Grindr To Drop Ethnicity Filter

Grindr app is seen on a mobile phone in this photo illustration taken in Shanghai, China March 28, 2019. REUTERS/Aly Song/Illustration/File Photo

Grindr, the gay hookup app, is removing ethnicity from its profile filters.

The change is a display of “solidarity,” Grindr officials said, with the Black Lives Matter movement and queer people of color. In a public statement on June 1, the company said it would not be silent or inactive.

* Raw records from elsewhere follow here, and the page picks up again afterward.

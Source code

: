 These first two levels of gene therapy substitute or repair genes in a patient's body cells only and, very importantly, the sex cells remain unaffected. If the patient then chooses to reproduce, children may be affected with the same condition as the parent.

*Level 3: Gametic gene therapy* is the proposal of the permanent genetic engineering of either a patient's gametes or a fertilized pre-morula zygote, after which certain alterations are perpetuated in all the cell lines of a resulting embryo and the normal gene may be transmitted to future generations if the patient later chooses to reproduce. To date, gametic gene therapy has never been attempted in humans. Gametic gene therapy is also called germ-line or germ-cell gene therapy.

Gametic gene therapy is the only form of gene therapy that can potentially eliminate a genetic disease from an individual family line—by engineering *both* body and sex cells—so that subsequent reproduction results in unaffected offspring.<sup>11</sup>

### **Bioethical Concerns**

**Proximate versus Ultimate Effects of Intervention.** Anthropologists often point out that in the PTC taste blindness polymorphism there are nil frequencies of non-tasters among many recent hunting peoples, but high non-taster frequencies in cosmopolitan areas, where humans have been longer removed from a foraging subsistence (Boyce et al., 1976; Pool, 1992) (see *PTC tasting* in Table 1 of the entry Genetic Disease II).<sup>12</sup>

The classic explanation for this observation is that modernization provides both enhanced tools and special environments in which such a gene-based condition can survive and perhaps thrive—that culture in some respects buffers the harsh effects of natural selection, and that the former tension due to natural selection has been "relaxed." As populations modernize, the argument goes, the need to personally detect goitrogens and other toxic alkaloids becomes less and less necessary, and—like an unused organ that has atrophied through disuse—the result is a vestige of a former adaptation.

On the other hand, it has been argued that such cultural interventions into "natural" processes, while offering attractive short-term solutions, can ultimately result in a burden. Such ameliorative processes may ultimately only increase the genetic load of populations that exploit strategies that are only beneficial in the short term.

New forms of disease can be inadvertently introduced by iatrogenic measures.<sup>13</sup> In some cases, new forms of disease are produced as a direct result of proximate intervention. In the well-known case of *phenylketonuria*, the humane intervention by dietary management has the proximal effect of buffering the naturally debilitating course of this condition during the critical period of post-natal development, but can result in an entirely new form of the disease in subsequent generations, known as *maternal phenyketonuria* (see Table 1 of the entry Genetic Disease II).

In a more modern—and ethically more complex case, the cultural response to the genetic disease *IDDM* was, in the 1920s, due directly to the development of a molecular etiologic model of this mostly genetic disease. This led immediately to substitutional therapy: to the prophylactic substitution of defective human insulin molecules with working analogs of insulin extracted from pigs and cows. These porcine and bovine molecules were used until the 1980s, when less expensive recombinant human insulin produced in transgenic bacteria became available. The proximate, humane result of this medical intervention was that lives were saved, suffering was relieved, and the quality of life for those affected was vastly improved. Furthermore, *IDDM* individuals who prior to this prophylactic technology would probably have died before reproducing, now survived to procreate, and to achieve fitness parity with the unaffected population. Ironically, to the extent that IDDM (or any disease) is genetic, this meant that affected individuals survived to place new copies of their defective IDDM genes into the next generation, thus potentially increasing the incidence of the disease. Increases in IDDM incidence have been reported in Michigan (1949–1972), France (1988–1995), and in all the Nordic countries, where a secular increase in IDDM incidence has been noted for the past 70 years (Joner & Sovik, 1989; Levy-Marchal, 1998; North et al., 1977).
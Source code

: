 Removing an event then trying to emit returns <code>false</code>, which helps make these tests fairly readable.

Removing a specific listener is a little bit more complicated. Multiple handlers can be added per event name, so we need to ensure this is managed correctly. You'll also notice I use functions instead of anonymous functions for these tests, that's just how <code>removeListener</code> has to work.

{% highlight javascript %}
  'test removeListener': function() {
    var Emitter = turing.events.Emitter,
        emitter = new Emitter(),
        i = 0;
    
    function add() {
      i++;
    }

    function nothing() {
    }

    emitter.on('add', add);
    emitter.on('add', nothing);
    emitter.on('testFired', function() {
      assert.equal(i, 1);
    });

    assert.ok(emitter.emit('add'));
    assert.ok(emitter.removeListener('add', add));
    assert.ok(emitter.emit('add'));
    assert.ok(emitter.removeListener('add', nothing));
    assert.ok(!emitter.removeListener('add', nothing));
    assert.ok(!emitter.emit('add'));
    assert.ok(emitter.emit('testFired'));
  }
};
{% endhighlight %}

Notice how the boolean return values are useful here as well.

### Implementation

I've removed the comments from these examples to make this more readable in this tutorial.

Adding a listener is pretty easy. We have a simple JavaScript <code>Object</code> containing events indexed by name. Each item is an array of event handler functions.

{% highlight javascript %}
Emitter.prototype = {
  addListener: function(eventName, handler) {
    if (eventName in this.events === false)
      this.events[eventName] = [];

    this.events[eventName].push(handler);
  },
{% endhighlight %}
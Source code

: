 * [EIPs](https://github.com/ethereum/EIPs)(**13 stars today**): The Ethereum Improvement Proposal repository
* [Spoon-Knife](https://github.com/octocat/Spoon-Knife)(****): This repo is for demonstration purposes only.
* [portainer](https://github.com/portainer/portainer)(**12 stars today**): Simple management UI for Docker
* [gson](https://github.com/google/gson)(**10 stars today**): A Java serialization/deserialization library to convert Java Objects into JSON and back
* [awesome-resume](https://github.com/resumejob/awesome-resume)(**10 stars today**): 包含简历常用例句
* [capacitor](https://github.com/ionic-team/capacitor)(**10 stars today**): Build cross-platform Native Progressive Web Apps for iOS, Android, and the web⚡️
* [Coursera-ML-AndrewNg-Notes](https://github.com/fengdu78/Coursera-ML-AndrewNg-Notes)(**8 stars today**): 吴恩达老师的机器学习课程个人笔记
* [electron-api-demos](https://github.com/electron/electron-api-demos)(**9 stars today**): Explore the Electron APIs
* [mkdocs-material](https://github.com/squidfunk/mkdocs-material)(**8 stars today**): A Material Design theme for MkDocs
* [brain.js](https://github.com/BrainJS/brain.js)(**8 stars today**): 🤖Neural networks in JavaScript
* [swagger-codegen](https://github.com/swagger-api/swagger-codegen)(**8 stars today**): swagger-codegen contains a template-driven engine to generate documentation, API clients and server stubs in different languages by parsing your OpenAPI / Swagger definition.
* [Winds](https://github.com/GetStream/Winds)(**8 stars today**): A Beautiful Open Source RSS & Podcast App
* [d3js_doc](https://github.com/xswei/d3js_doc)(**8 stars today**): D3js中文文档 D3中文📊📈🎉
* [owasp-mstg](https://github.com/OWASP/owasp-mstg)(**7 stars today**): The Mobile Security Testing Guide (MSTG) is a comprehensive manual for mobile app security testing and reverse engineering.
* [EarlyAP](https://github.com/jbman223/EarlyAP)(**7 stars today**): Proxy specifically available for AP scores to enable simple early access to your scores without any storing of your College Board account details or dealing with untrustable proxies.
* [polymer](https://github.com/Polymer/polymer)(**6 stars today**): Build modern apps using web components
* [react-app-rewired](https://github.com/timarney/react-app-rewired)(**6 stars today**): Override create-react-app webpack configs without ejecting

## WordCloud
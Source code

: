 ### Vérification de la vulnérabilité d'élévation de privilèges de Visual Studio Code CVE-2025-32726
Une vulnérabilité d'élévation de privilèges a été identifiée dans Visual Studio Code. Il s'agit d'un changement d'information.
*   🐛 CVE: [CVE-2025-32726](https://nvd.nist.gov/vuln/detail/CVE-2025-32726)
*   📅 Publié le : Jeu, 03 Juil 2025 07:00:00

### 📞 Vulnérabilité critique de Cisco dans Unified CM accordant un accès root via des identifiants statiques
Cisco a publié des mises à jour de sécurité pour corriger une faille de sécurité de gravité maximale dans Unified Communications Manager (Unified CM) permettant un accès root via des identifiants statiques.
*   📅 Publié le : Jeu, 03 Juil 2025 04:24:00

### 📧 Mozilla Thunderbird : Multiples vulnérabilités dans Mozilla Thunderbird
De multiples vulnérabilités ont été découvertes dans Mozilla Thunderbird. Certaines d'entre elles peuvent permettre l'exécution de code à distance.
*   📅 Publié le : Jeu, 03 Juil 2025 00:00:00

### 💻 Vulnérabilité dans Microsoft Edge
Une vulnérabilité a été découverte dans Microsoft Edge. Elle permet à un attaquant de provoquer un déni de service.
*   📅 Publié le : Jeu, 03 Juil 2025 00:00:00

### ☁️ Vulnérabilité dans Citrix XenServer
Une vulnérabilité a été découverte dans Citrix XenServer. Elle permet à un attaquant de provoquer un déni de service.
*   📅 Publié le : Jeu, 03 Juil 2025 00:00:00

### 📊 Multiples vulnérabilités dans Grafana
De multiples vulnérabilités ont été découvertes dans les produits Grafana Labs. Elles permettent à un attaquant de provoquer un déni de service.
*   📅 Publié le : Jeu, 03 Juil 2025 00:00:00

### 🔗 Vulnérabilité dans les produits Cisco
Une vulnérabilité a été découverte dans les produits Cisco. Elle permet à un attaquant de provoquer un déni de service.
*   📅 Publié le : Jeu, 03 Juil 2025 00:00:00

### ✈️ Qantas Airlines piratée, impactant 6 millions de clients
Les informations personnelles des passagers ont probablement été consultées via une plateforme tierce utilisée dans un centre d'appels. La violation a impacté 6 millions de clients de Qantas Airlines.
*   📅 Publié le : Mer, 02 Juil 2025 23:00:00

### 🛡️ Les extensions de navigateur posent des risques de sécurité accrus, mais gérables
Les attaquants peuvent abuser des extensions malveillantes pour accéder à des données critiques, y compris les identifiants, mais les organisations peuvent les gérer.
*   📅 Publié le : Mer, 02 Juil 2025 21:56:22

“Today we are making donations to the Marsha P. Johnson Institute and Black Lives Matter, and urge you to do the same if you can. We will continue to fight racism on Grindr, both through dialogue with our community and a zero-tolerance policy for racism and hate speech on our platform. As part of this commitment, and based on your feedback, we have decided to remove the ethnicity filter from our next release,” the company posted on its social media channels.

First released in 2009, Grindr has a sordid history in queer culture with stories ranging from burglaries to marriages. In 2016, a Chinese online gaming company, Beijing Kunlun Tech Co. purchased a majority stake in Grindr. At the time, Grindr claimed two million users in 196 countries.

Last week, the U.S. government approved the sale of Grindr to San Vicente Acquisition, L.L.C. — a Delaware based investment group — for a reported $600 million. The deal was prompted by a divestment order from the Committee on Foreign Investment in the United States to Kunlun in May 2019.